> [ACTIVITY]
Return exactly the lines below, starting with the one that has "reacting in a" and going on through the one that has "adaptations should be performed.".

[Source data]

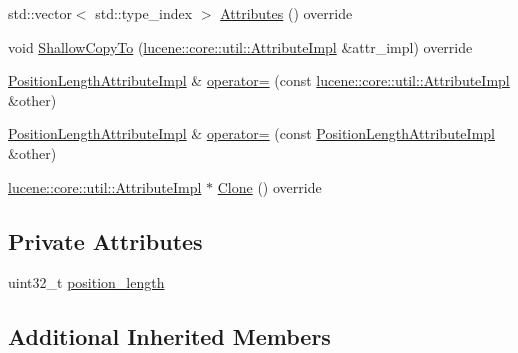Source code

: \begin{DoxyCompactItemize}
\item 
std\+::vector$<$ std\+::type\+\_\+index $>$ \mbox{\hyperlink{classlucene_1_1core_1_1analysis_1_1tokenattributes_1_1PositionLengthAttributeImpl_abb480ef419ad8ee6c27a50e7eda1be29}{Attributes}} () override
\item 
void \mbox{\hyperlink{classlucene_1_1core_1_1analysis_1_1tokenattributes_1_1PositionLengthAttributeImpl_a657ca7b71ea00d5ba609453d0333cafa}{Shallow\+Copy\+To}} (\mbox{\hyperlink{classlucene_1_1core_1_1util_1_1AttributeImpl}{lucene\+::core\+::util\+::\+Attribute\+Impl}} \&attr\+\_\+impl) override
\item 
\mbox{\hyperlink{classlucene_1_1core_1_1analysis_1_1tokenattributes_1_1PositionLengthAttributeImpl}{Position\+Length\+Attribute\+Impl}} \& \mbox{\hyperlink{classlucene_1_1core_1_1analysis_1_1tokenattributes_1_1PositionLengthAttributeImpl_a40bda49e6da62bc1c16e8ef11525d840}{operator=}} (const \mbox{\hyperlink{classlucene_1_1core_1_1util_1_1AttributeImpl}{lucene\+::core\+::util\+::\+Attribute\+Impl}} \&other)
\item 
\mbox{\hyperlink{classlucene_1_1core_1_1analysis_1_1tokenattributes_1_1PositionLengthAttributeImpl}{Position\+Length\+Attribute\+Impl}} \& \mbox{\hyperlink{classlucene_1_1core_1_1analysis_1_1tokenattributes_1_1PositionLengthAttributeImpl_a01cf482ffe511eaa7de8b8c19690f4d7}{operator=}} (const \mbox{\hyperlink{classlucene_1_1core_1_1analysis_1_1tokenattributes_1_1PositionLengthAttributeImpl}{Position\+Length\+Attribute\+Impl}} \&other)
\item 
\mbox{\hyperlink{classlucene_1_1core_1_1util_1_1AttributeImpl}{lucene\+::core\+::util\+::\+Attribute\+Impl}} $\ast$ \mbox{\hyperlink{classlucene_1_1core_1_1analysis_1_1tokenattributes_1_1PositionLengthAttributeImpl_a8880c22ea7f0cc06c2f7ed98900286aa}{Clone}} () override
\end{DoxyCompactItemize}
\subsection*{Private Attributes}
\begin{DoxyCompactItemize}
\item 
uint32\+\_\+t \mbox{\hyperlink{classlucene_1_1core_1_1analysis_1_1tokenattributes_1_1PositionLengthAttributeImpl_a12c90fb7e49f9b4043bfc09d66ef816d}{position\+\_\+length}}
\end{DoxyCompactItemize}
\subsection*{Additional Inherited Members}


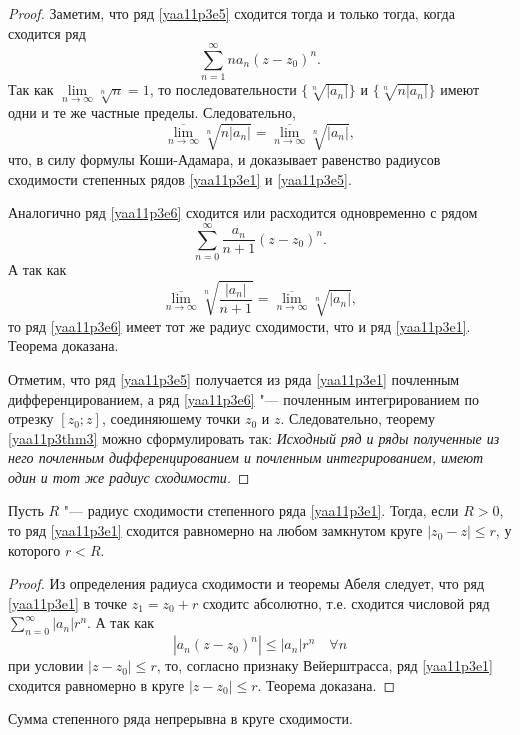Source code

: \begin{proof}
Заметим, что ряд \eqref{yaa11p3e5} сходится тогда и только тогда, когда сходится ряд
$$
\sum\limits_{n=1}^{\infty}na_n(z-z_0)^n.
$$
Так как $\lim\limits_{n\to\infty} \sqrt[n]{n} = 1$, то последовательности $\{\sqrt[n]{|a_n|}\}$ и $\{\sqrt[n]{n|a_n|}\}$ имеют одни и те же частные пределы. Следовательно,
$$
\overline{\lim\limits_{n\to\infty}}\sqrt[n]{n|a_n|}=\overline{\lim\limits_{n\to\infty}}\sqrt[n]{|a_n|},
$$
что, в силу формулы Коши-Адамара, и доказывает равенство радиусов сходимости степенных рядов \eqref{yaa11p3e1} и \eqref{yaa11p3e5}.

Аналогично ряд \eqref{yaa11p3e6} сходится или расходится одновременно с рядом
$$
\sum\limits_{n=0}^{\infty}\frac{a_n}{n+1}(z-z_0)^n.
$$
А так как 
$$
\overline{\lim\limits_{n\to\infty}}\sqrt[n]{\frac{|a_n|}{n+1}}=\overline{\lim\limits_{n\to\infty}}\sqrt[n]{|a_n|},
$$
то ряд \eqref{yaa11p3e6} имеет тот же радиус сходимости, что и ряд \eqref{yaa11p3e1}. Теорема доказана.

Отметим, что ряд \eqref{yaa11p3e5} получается из ряда \eqref{yaa11p3e1} почленным дифференцированием, а ряд \eqref{yaa11p3e6} "--- почленным интегрированием по отрезку $[z_0;z]$, соединяюшему точки $z_0$ и $z$. Следовательно, теорему \eqref{yaa11p3thm3} можно сформулировать так:
\textit{Исходный ряд и ряды полученные из него почленным дифференцированием и почленным интегрированием, имеют один и тот же радиус сходимости.}

\end{proof}

\begin{thm}
Пусть $R$ "--- радиус сходимости степенного ряда \eqref{yaa11p3e1}. Тогда, если $R>0$, то ряд \eqref{yaa11p3e1} сходится равномерно на любом замкнутом круге $|z_0-z|\le r$, у которого $r<R$.
\end{thm}

\begin{proof}
Из определения радиуса сходимости и теоремы Абеля следует, что ряд \eqref{yaa11p3e1} в точке $z_1=z_0+r$ сходитс абсолютно, т.е. сходится числовой ряд $\sum\limits_{n=0}^{\infty} |a_n|r^n$. А так как
$$
|a_n(z-z_0)^n|\le |a_n|r^n \quad \forall n
$$
при условии $|z-z_0|\le r$, то, согласно признаку Вейерштрасса, ряд \eqref{yaa11p3e1} сходится равномерно в круге $|z-z_0|\le r$. Теорема доказана.
\end{proof}

\begin{cons}
Сумма степенного ряда непрерывна в круге сходимости.
\end{cons}

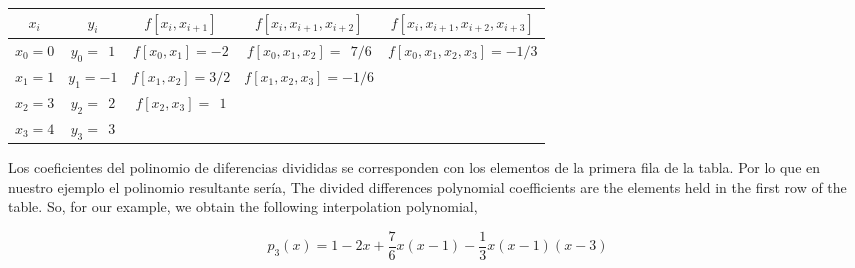 \begin{table}[h]
\centering
{}
\begin{tabular}{ccccc}
$x_i$&$y_i$&$f\left[x_i,x_{i+1}\right]$&$f\left[x_i,x_{i+1},x_{i+2}\right]$&$f\left[x_i,x_{i+1},x_{i+2},x_{i+3}\right]$\\
\hline
$x_0=0$&$y_0=\ \  1$&$f\left[x_0,x_1\right]=-2$&$f\left[x_0,x_1,x_2\right]=\ \ 7/6$&$f\left[x_0,x_1,x_2,x_3\right]=-1/3$\\
$x_1=1$&$y_1=-1$&$f\left[x_1,x_2\right]=3/2$&$f\left[x_1,x_2,x_3\right]=-1/6$\\
$x_2=3$&$y_2=\ \ 2$&$f\left[x_2,x_3\right]=\ \ 1$\\
$x_3=4$&$y_3=\ \ 3$\\

\end{tabular}
\label{tabdif}
\end{table}
\begin{paracol}{2}
Los coeficientes del polinomio de diferencias divididas se corresponden con los elementos de la primera fila de la tabla. Por lo que en nuestro ejemplo el polinomio resultante sería,
\switchcolumn
The divided differences polynomial coefficients are the elements held in the first row of the table. So, for our example, we obtain the following interpolation polynomial, 
\end{paracol}
\begin{equation*}
p_3(x)=1-2x+\frac{7}{6}x(x-1)-\frac{1}{3}x(x-1)(x-3)
\end{equation*}
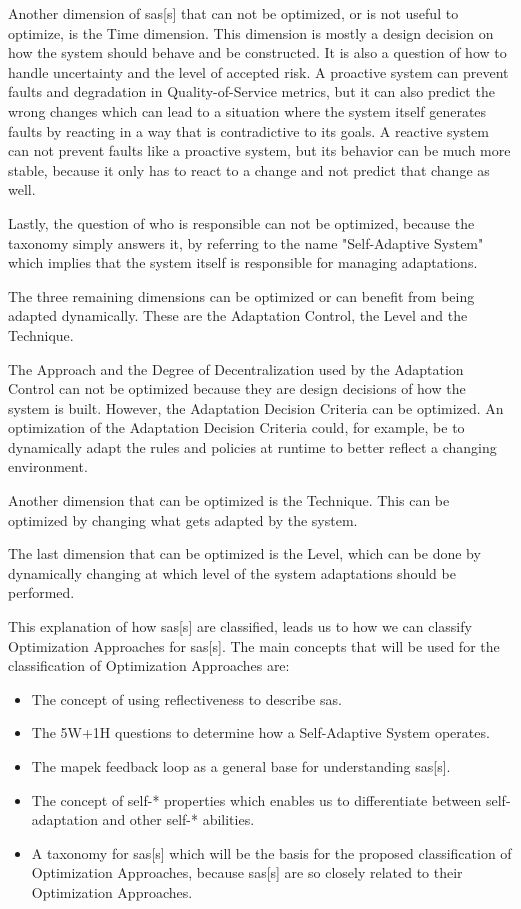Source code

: \noindent Another dimension of \acrlong{sas}[s] that can not be optimized, or is not useful to optimize,
is the Time dimension. This dimension is mostly a design decision on how the system should behave and be constructed.
It is also a question of how to handle uncertainty and the level of accepted risk.
A proactive system can prevent faults and degradation in Quality-of-Service metrics,
but it can also predict the wrong changes which can lead to a situation where the system itself generates faults by
reacting in a way that is contradictive to its goals.
A reactive system can not prevent faults like a proactive system,
but its behavior can be much more stable, because it only has to react to a change and not predict that change as well.

\noindent Lastly, the question of who is responsible can not be optimized, because the taxonomy simply answers it,
by referring to the name "Self-Adaptive System" which implies that the system itself is responsible for managing adaptations.

\noindent The three remaining dimensions can be optimized or can benefit from being adapted dynamically.
These are the Adaptation Control, the Level and the Technique.

\noindent The Approach and the Degree of Decentralization used by the Adaptation Control can not be optimized 
because they are design decisions of how the system is built.
However, the Adaptation Decision Criteria can be optimized. An optimization of the Adaptation Decision Criteria
could, for example, be to dynamically adapt the rules and policies at runtime to better reflect a changing environment.

\noindent Another dimension that can be optimized is the Technique. 
This can be optimized by changing what gets adapted by the system.

\noindent The last dimension that can be optimized is the Level, which can be done by dynamically changing at which level of the system
adaptations should be performed.

\noindent This explanation of how \acrlong{sas}[s] are classified,
leads us to how we can classify Optimization Approaches for \acrlong{sas}[s].
The main concepts that will be used for the classification of Optimization Approaches are:
\begin{itemize}[nosep]
    \item The concept of using reflectiveness to describe \acrshort{sas}.
    \item The 5W+1H questions to determine how a Self-Adaptive System operates.
    \item The \acrshort{mapek} feedback loop as a general base for understanding \acrlong{sas}[s].
    \item The concept of self-* properties which enables us to differentiate between self-adaptation
    and other self-* abilities.
    \item A taxonomy for \acrlong{sas}[s] which will be the basis for the proposed classification of Optimization Approaches,
    because \acrlong{sas}[s] are so closely related to their Optimization Approaches.
\end{itemize}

> [SOLUTION]
reacting in a way that is contradictive to its goals.
A reactive system can not prevent faults like a proactive system,
but its behavior can be much more stable, because it only has to react to a change and not predict that change as well.

\noindent Lastly, the question of who is responsible can not be optimized, because the taxonomy simply answers it,
by referring to the name "Self-Adaptive System" which implies that the system itself is responsible for managing adaptations.

\noindent The three remaining dimensions can be optimized or can benefit from being adapted dynamically.
These are the Adaptation Control, the Level and the Technique.

\noindent The Approach and the Degree of Decentralization used by the Adaptation Control can not be optimized 
because they are design decisions of how the system is built.
However, the Adaptation Decision Criteria can be optimized. An optimization of the Adaptation Decision Criteria
could, for example, be to dynamically adapt the rules and policies at runtime to better reflect a changing environment.

\noindent Another dimension that can be optimized is the Technique. 
This can be optimized by changing what gets adapted by the system.

\noindent The last dimension that can be optimized is the Level, which can be done by dynamically changing at which level of the system
adaptations should be performed.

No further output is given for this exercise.